More Wyoming Presidents’ Days

Last week in this space we detailed visits to Wyoming by presidents Chester A. Arthur and Theodore Roosevelt with nods to six more: Truman, Kennedy, Johnson and Clinton, a future President Eisenhower and a former President Trump.

Image
Ulysses S. Grant, in light colored hat with his hand on the fence, visits Fort Sanders south of Laramie, July, 1868. He was elected president the following November. Wikimedia.
Ulysses S. Grant, in light colored hat with his hand on the fence, visits Fort Sanders south of Laramie, July, 1868. He was elected president the following November. Wikimedia.

Thanks to some alert readers, however, we’ve learned how wrong we were when we claimed those were the only ones. Nearly every president since the Civil War has stopped here before, during or after his time in office. Dewey Vanderhoff emailed from Cody to tell us there’s a big picture in the Park County Courthouse of President Calvin Coolidge in town in 1927 to help celebrate the opening of the museum that’s now the Buffalo Bill Center of the West. Mack Frost of the BBCoW sent us a a photo of that event (see below) and says the date was Aug. 30, 1927.

And longtime contributor Phil White sent a note from Laramie pointing us to pp. 462-464 of the Seventh Edition of University of Wyoming History Professor Emeritus Phil Roberts’s Wyoming Almanac, a book by Roberts and his brothers Steve and David, jampacked with interesting facts about our state. (Warning: There’s no index, but you can get lost for hours browsing around.)

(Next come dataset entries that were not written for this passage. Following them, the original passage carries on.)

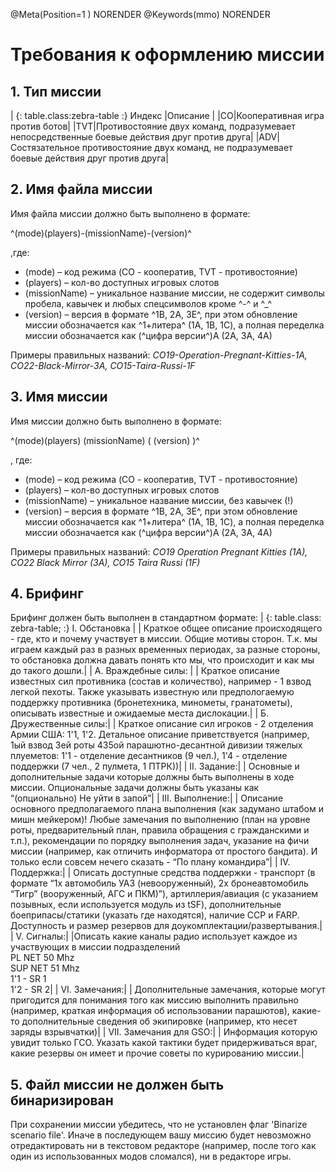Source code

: @Meta(Position=1 ) NORENDER
@Keywords(mmo) NORENDER

# Требования к оформлению миссии

## 1. Тип миссии

| {: table.class:zebra-table :} Индекс |Описание |
|CO|Кооперативная игра против ботов|
|TVT|Противостояние двух команд, подразумевает непосредственные боевые действия друг против друга|
|ADV|Состязательное противостояние двух команд, не подразумевает боевые действия друг против друга|

## 2. Имя файла миссии

Имя файла миссии должно быть выполнено в формате:

^(mode)(players)-(missionName)-(version)^

,где:

- (mode) – код режима (CO - кооператив, TVT - противостояние)
- (players) – кол-во доступных игровых слотов
- (missionName) – уникальное название миссии, не содержит символы пробела, кавычек и любых спецсимволов кроме ^-^ и ^_^
- (version) – версия в формате ^1B, 2A, 3E^, при этом обновление миссии обозначается как ^1+литера^ (1A, 1B, 1C), а полная переделка миссии обозначается как (^цифра версии^)A (2A, 3A, 4A)

Примеры правильных названий: *CO19-Operation-Pregnant-Kitties-1A, CO22-Black-Mirror-3A, CO15-Taira-Russi-1F*

## 3. Имя миссии

Имя миссии должно быть выполнено в формате:

^(mode)(players) (missionName) ( (version) )^

, где:

- (mode) – код режима (CO - кооператив, TVT - противостояние)
- (players) – кол-во доступных игровых слотов
- (missionName) – уникальное название миссии, без кавычек (!)
- (version) – версия в формате ^1B, 2A, 3E^, при этом обновление миссии обозначается как ^1+литера^ (1A, 1B, 1C), а полная переделка миссии обозначается как (^цифра версии^)A (2A, 3A, 4A)

Примеры правильных названий: *CO19 Operation Pregnant Kitties (1A), CO22 Black Mirror (3A), CO15 Taira Russi (1F)*

## 4. Брифинг

Брифинг должен быть выполнен в стандартном формате:
| {: table.class: zebra-table; :} I. Обстановка |
| Краткое общее описание происходящего - где, кто и почему участвует в миссии. Общие мотивы сторон. Т.к. мы играем каждый раз в разных временных периодах, за разные стороны, то обстановка должна давать понять кто мы, что происходит и как мы до такого дошли.|
| А. Враждебные силы: |
| Краткое описание известных сил противника (состав и количество), например - 1 взвод легкой пехоты. Также указывать известную или предпологаемую поддержку противника (бронетехника, минометы, гранатометы), описывать известные и ожидаемые места дислокации.|
| Б. Дружественные силы:|
| Краткое описание сил игроков - 2 отделения Армии США: 1'1, 1'2. Детальное описание приветствуется (например, 1ый взвод 3ей роты 435ой парашютно-десантной дивизии тяжелых плуеметов: 1'1 - отделение десантников (9 чел.), 1'4 - отделение поддержки (7 чел., 2 пулмета, 1 ПТРК))|
| II. Задание:|
| Основные и дополнительные задачи которые должны быть выполнены в ходе миссии. Опциональные задачи должны быть указаны как “(опционально) Не уйти в запой”|
| III. Выполнение:|
| Описание основного предполагаемого плана выполнения (как задумано штабом и мишн мейкером)! Любые замечания по выполнению (план на уровне роты, предварительный план, правила обращения с гражданскими и т.п.), рекомендации по порядку выполнения задач, указание на фичи миссии (например, как отличить информатора от простого бандита). И только если совсем нечего сказать - “По плану командира”|
| IV. Поддержка:|
| Описать доступные средства поддержки - транспорт (в формате “1х автомобиль УАЗ (невооруженный), 2х бронеавтомобиль “Тигр” (вооруженный, АГС и ПКМ)”), артиллерия/авиация (с указанием позывных, если используется модуль из tSF), дополнительные боеприпасы/статики (указать где находятся), наличие CCP и FARP. Доступность и размер резервов для доукомплектации/развертывания.|
| V. Сигналы:|
|Описать какие каналы радио использует каждое из участвующих в миссии подразделений<br>PL NET 50 Mhz<br>SUP NET 51 Mhz<br>1'1 - SR 1<br>1'2 - SR 2|
| VI. Замечания:|
| Дополнительные замечания, которые могут пригодится для понимания того как миссию выполнить правильно (например, краткая информация об использовании парашютов), какие-то дополнительные сведения об экипировке (например, кто несет заряды взрывчатки)|
| VII. Замечания для GSO:|
| Информация которую увидит только ГСО. Указать какой тактики будет придерживаться враг, какие резервы он имеет и прочие советы по курированию миссии.|

## 5. Файл миссии не должен быть бинаризирован

При сохранении миссии убедитесь, что не установлен флаг 'Binarize scenario file'. Иначе в последующем вашу миссию будет невозможно отредактировать ни в текстовом редакторе (например, после того как один из использованных модов сломался), ни в редакторе игры.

Chester Arthur was not, as we claimed last week, the first president to visit the territory or state of Wyoming; that honor goes to Ulysses S. Grant. Grant visited Fort Sanders south of Laramie in 1868 a few months before he was elected president, and then again in his second term. Future President James Garfield passed through Wyoming Territory in 1872 while he was still in the Army. Next president after Grant, Rutherford B. Hayes, spoke to a small crowd at the Cheyenne depot in 1880. Arthur as we saw last week came with a large cavalry escort to Yellowstone via Fort Washakie in 1883. Grover Cleveland, as far as we've been able to determine, never came to Wyoming. Benjamin Harrison, our frequent contributor James Nottage tells us, visited Yellowstone three times

William McKinley “peered out a train window” at Wyoming, by now a state, en route back east from the west coast, as the Robertses have it. Theodore Roosevelt made his dramatic horseback ride from Laramie to Cheyenne in 1903. William Howard Taft gave several speeches here while running, unsuccessfully as it turned out, for a second term in 1911. In the fall of 1919 Woodrow Wilson, deeply weary, gave a speech in Cheyenne promoting the League of Nations idea, near the end of a three-week, 40-city tour that nearly killed him. The next day after speaking in Pueblo, Colorado he collapsed, suffered a stroke a few days later and never recovered his health for the remaining 20 months of his term.

Image
Buffalo Bill museum founder and curator Mary Jester Allen, left, President Calvin “Silent Cal” Coolidge and Buffalo Bill granddaughter Jane Garlow in Cody, July 4, 1927. Buffalo Bill Center of the West.
Buffalo Bill museum founder and curator Mary Jester Allen, left, President Calvin “Silent Cal” Coolidge and Buffalo Bill granddaughter Jane Garlow in Cody, Aug. 30, 1927. Buffalo Bill Center of the West.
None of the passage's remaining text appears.